[[ GIVEN RECORDS open ]]

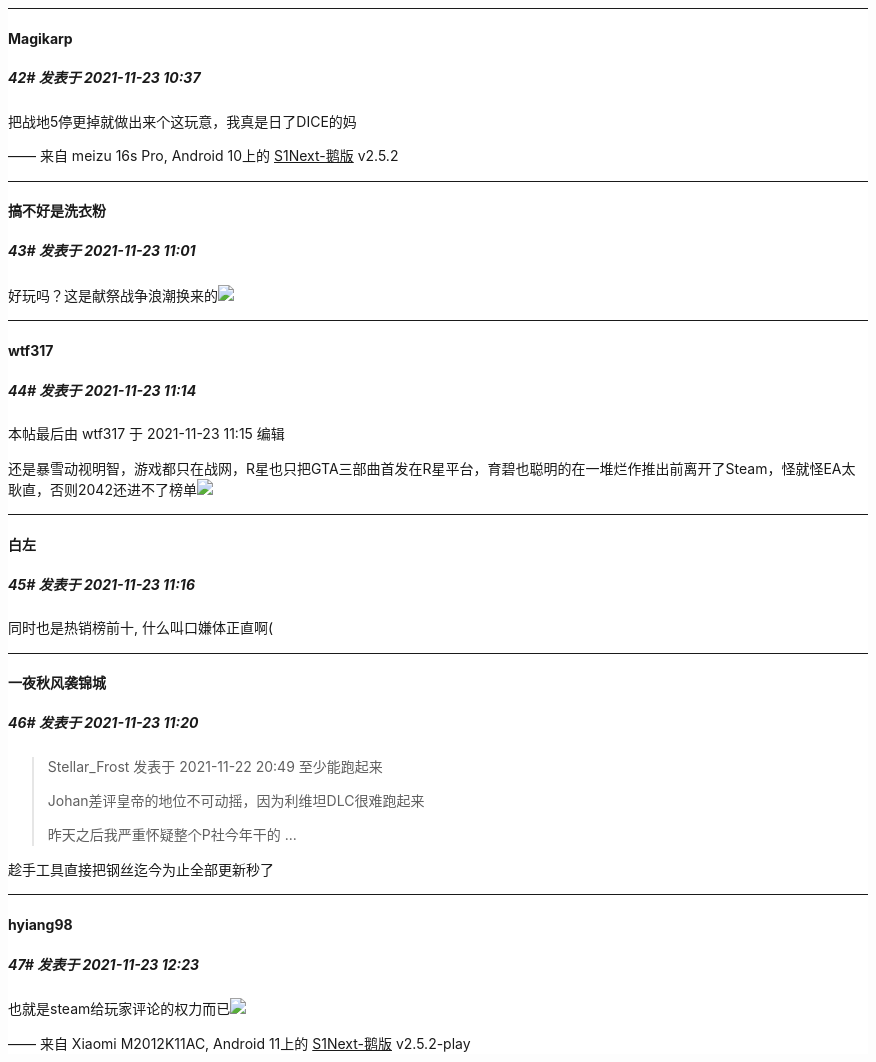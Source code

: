 *****

####  Magikarp  
##### 42#       发表于 2021-11-23 10:37

把战地5停更掉就做出来个这玩意，我真是日了DICE的妈

—— 来自 meizu 16s Pro, Android 10上的 [S1Next-鹅版](https://github.com/ykrank/S1-Next/releases) v2.5.2

*****

####  搞不好是洗衣粉  
##### 43#       发表于 2021-11-23 11:01

好玩吗？这是献祭战争浪潮换来的<img src="https://static.saraba1st.com/image/smiley/face2017/067.png" referrerpolicy="no-referrer">

*****

####  wtf317  
##### 44#       发表于 2021-11-23 11:14

 本帖最后由 wtf317 于 2021-11-23 11:15 编辑 

还是暴雪动视明智，游戏都只在战网，R星也只把GTA三部曲首发在R星平台，育碧也聪明的在一堆烂作推出前离开了Steam，怪就怪EA太耿直，否则2042还进不了榜单<img src="https://static.saraba1st.com/image/smiley/face2017/067.png" referrerpolicy="no-referrer">

*****

####  白左  
##### 45#       发表于 2021-11-23 11:16

同时也是热销榜前十, 什么叫口嫌体正直啊(

*****

####  一夜秋风袭锦城  
##### 46#       发表于 2021-11-23 11:20

<blockquote>Stellar_Frost 发表于 2021-11-22 20:49
至少能跑起来

Johan差评皇帝的地位不可动摇，因为利维坦DLC很难跑起来

昨天之后我严重怀疑整个P社今年干的 ...</blockquote>
趁手工具直接把钢丝迄今为止全部更新秒了

*****

####  hyiang98  
##### 47#       发表于 2021-11-23 12:23

也就是steam给玩家评论的权力而已<img src="https://static.saraba1st.com/image/smiley/face2017/009.gif" referrerpolicy="no-referrer">

—— 来自 Xiaomi M2012K11AC, Android 11上的 [S1Next-鹅版](https://github.com/ykrank/S1-Next/releases) v2.5.2-play
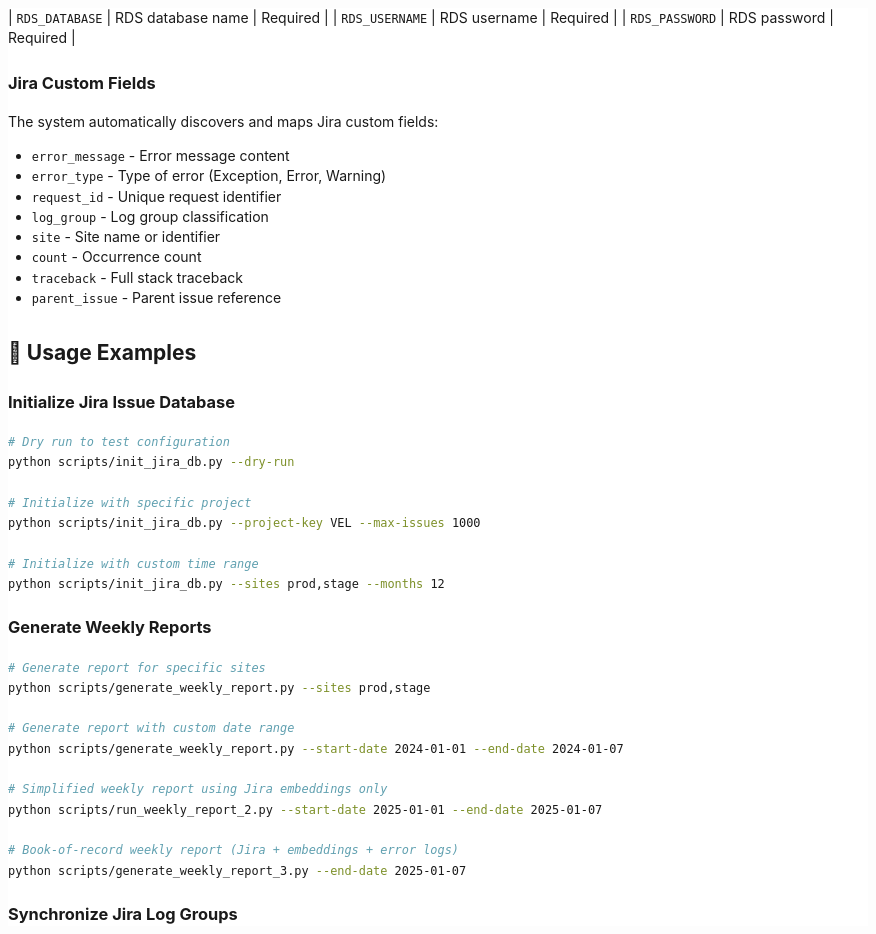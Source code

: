 | `RDS_DATABASE` | RDS database name | Required |
| `RDS_USERNAME` | RDS username | Required |
| `RDS_PASSWORD` | RDS password | Required |

### Jira Custom Fields

The system automatically discovers and maps Jira custom fields:

- `error_message` - Error message content
- `error_type` - Type of error (Exception, Error, Warning)
- `request_id` - Unique request identifier
- `log_group` - Log group classification
- `site` - Site name or identifier
- `count` - Occurrence count
- `traceback` - Full stack traceback
- `parent_issue` - Parent issue reference

## 🎯 Usage Examples

### Initialize Jira Issue Database

```bash
# Dry run to test configuration
python scripts/init_jira_db.py --dry-run

# Initialize with specific project
python scripts/init_jira_db.py --project-key VEL --max-issues 1000

# Initialize with custom time range
python scripts/init_jira_db.py --sites prod,stage --months 12
```

### Generate Weekly Reports

```bash
# Generate report for specific sites
python scripts/generate_weekly_report.py --sites prod,stage

# Generate report with custom date range
python scripts/generate_weekly_report.py --start-date 2024-01-01 --end-date 2024-01-07

# Simplified weekly report using Jira embeddings only
python scripts/run_weekly_report_2.py --start-date 2025-01-01 --end-date 2025-01-07

# Book-of-record weekly report (Jira + embeddings + error logs)
python scripts/generate_weekly_report_3.py --end-date 2025-01-07
```

### Synchronize Jira Log Groups
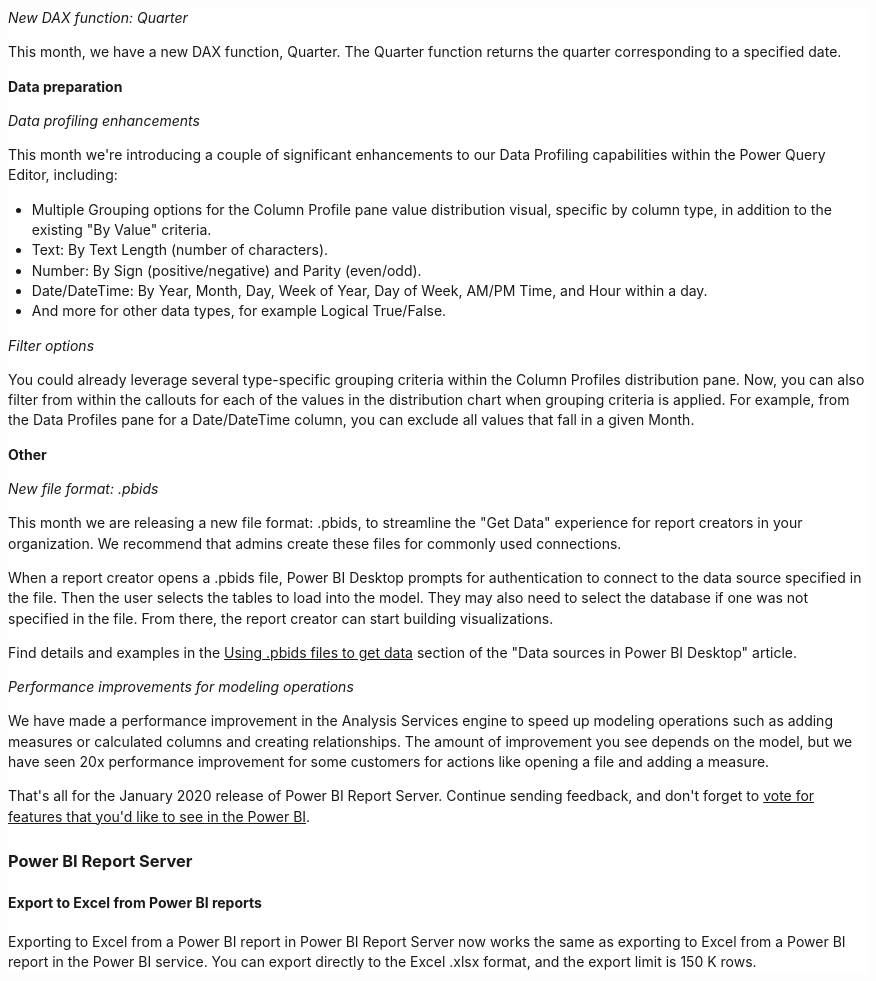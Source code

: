 *New DAX function: Quarter*

This month, we have a new DAX function, Quarter. The Quarter function returns the quarter corresponding to a specified date.

**Data preparation**

*Data profiling enhancements*

This month we're introducing a couple of significant enhancements to our Data Profiling capabilities within the Power Query Editor, including:

- Multiple Grouping options for the Column Profile pane value distribution visual, specific by column type, in addition to the existing "By Value" criteria.
- Text: By Text Length (number of characters).
- Number: By Sign (positive/negative) and Parity (even/odd).
- Date/DateTime: By Year, Month, Day, Week of Year, Day of Week, AM/PM Time, and Hour within a day.
- And more for other data types, for example Logical True/False.

*Filter options*

You could already leverage several type-specific grouping criteria within the Column Profiles distribution pane. Now, you can also filter from within the callouts for each of the values in the distribution chart when grouping criteria is applied. For example, from the Data Profiles pane for a Date/DateTime column, you can exclude all values that fall in a given Month.

**Other**

*New file format: .pbids*

This month we are releasing a new file format: .pbids, to streamline the "Get Data" experience for report creators in your organization. We recommend that admins create these files for commonly used connections.

When a report creator opens a .pbids file, Power BI Desktop prompts for authentication to connect to the data source specified in the file. Then the user selects the tables to load into the model. They may also need to select the database if one was not specified in the file. From there, the report creator can start building visualizations.

Find details and examples in the [Using .pbids files to get data](../connect-data/desktop-data-sources.md#using-pbids-files-to-get-data) section of the "Data sources in Power BI Desktop" article.

*Performance improvements for modeling operations*

We have made a performance improvement in the Analysis Services engine to speed up modeling operations such as adding measures or calculated columns and creating relationships. The amount of improvement you see depends on the model, but we have seen 20x performance improvement for some customers for actions like opening a file and adding a measure.

That's all for the January 2020 release of Power BI Report Server. Continue sending feedback, and don't forget to [vote for features that you'd like to see in the Power BI](https://ideas.powerbi.com/forums/265200-power-bi).

### Power BI Report Server

#### Export to Excel from Power BI reports

Exporting to Excel from a Power BI report in Power BI Report Server now works the same as exporting to Excel from a Power BI report in the Power BI service. You can export directly to the Excel .xlsx format, and the export limit is 150 K rows.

[[ GIVEN RECORDS closed ]]

**WORK REQUIRED**
Look for the string "also" in the data above and return every line that has it.

**YOUR RESPONSE**
You could already leverage several type-specific grouping criteria within the Column Profiles distribution pane. Now, you can also filter from within the callouts for each of the values in the distribution chart when grouping criteria is applied. For example, from the Data Profiles pane for a Date/DateTime column, you can exclude all values that fall in a given Month.
When a report creator opens a .pbids file, Power BI Desktop prompts for authentication to connect to the data source specified in the file. Then the user selects the tables to load into the model. They may also need to select the database if one was not specified in the file. From there, the report creator can start building visualizations.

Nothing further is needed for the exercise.